Five Simple Ways to Stop Impulse Snacking
I’m sure you’ve heard of impulse shopping (and if you’re anything like me, you’ve probably experienced it a good few times too!) You’ll be buying envelopes and stamps in the stationers’, then a rack of magazines catches your eye. Before you know it, you’ve added a couple to your basket.
Impulse snacking is similar – and just as impulse shopping can be very bad for your bank balance, impulse snacking won’t do your waistline any favors.
So if you find yourself nibbling on things just because they’re there, or opening the fridge on a whim, when you’re not hungry, here’s how to beat impulse snacking.

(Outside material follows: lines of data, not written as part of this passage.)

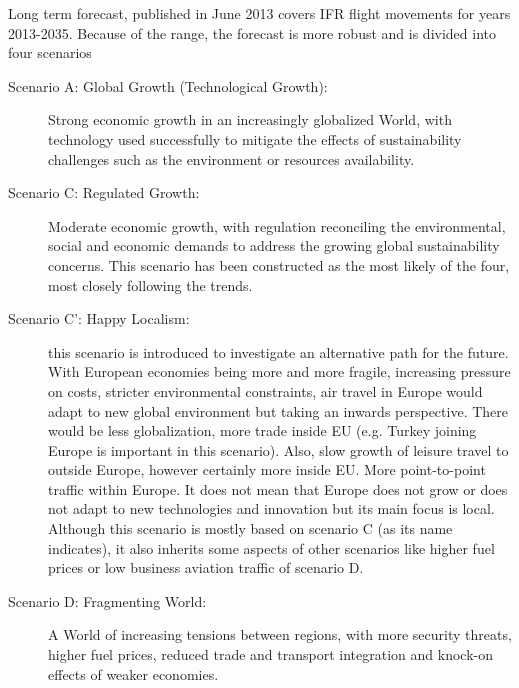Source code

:Long term forecast, published in June 2013 covers IFR flight movements for years 2013-2035. Because of the range, the forecast is more robust and is divided into four scenarios \citep{growth_2013}

\begin{description}
\item[Scenario A: Global Growth (Technological Growth):] Strong economic growth in an increasingly globalized World, with technology used successfully to mitigate the effects of sustainability challenges such as the environment or resources availability.
\item[Scenario C: Regulated Growth:] Moderate economic growth, with regulation reconciling the environmental, social and economic demands to address the growing global sustainability concerns. This scenario has been constructed as the most likely of the four, most closely following the trends.
\item[Scenario C’: Happy Localism:] this scenario is introduced to investigate an alternative path for the future. With European economies being more and more fragile, increasing pressure on costs, stricter environmental constraints, air travel in Europe would adapt to new global environment but taking an inwards perspective. There would be less globalization, more trade inside EU (e.g. Turkey joining Europe is important in this scenario). Also, slow growth of leisure travel to outside Europe, however certainly more inside EU. More point-to-point traffic within Europe. It does not mean that Europe does not grow or does not adapt to new technologies and innovation but its main focus is local. Although this scenario is mostly based on scenario C (as its name indicates), it also inherits some aspects of other scenarios like higher fuel prices or low business aviation traffic of scenario D.
\item[Scenario D: Fragmenting World:] A World of increasing tensions between regions, with more security threats, higher fuel prices, reduced trade and transport integration and knock-on effects of weaker economies.
\end{description}

%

1. Keep Snack Foods Out Of Sight
I won’t say “never buy snack foods” because being on a diet doesn’t mean missing out on all your favorites – but it does mean occasionally exercising a bit of self-restraint! Don’t make things harder on yourself than they need to be, though; if you have a cookie jar on the sideboard in the kitchen, you’ll see it (and think “ooh, cookies”) every time you go into the kitchen for a glass of water or to put the kettle on.
Put your snack foods in a cupboard, or on top of a high shelf. If they’re out of sight, they’ll be out of mind. And if they’re out of reach as well, you might decide that it’s just too much effort to get a snack!
2. Always Wait Ten Minutes Before Snacking
I’ve heard some great advice about impulse shopping that suggests counting to ten before putting an item in your basket – or mentally noting unplanned purchases for another day. This is a great way to break the pattern of buying something without really needing it.
You can do something similar with your urge to snack. If the thought that “a bag of potato chips would be nice” comes at you from out of the blue, tell yourself that you’ll wait at least ten minutes before deciding whether or not to eat them. Quite often, you’ll find that the urge to snack was a fleeting one that’s now easy to dismiss.
3. Don’t Nibble While Cooking
Some of us are great at clocking up unwanted calories while preparing or cooking food. A sliver of cheese, a piece of bread dipped in sauce, a handful of the potato wedges you’re cooking for the kids … and chances are, these aren’t even “snacks” you particularly enjoy or remember. I’m particularly bad when baking – and I’m sure I’d enjoy a couple of the cookies more than all the scrapings of dough from the bowl, for the same calories!
Make a firm rule not to nibble while you’re cooking. If you tend to pop things into your mouth absent-mindedly, try chewing gum, or sucking on a piece of hard candy.
4. Leave Your Money At Home
Do you find yourself buying snacks from the vending machine or the canteen at work – even though you’ve brought in your own, perfectly healthy, lunch? If so, a simple solution is to just leave your money at home (or only take in the cash you actually need for the day, if you have to pay for transport etc); that way, you won’t be able to buy those little extras.
If you’re meeting a friend for coffee, and you don’t want to succumb to the lure of a chocolate muffin on the side, then apply the same principle: just take what you need for your coffee.
5. Write Down Everything You Eat
Even if you don’t want to keep a food journal all the time, writing down what you eat for just a day or two can really boost your willpower. If you know that every little nibble will be going down in black and white, you’ll think twice about finishing off the kids’ leftover fishfingers, or eating that broken cookie.
You might find it useful to also write down how you were feeling when you ate; we often snack for emotional reasons such as boredom, stress or unhappiness.
Do you snack on impulse? Is it hindering your weight loss, or is it a problem you’ve pretty much conquered?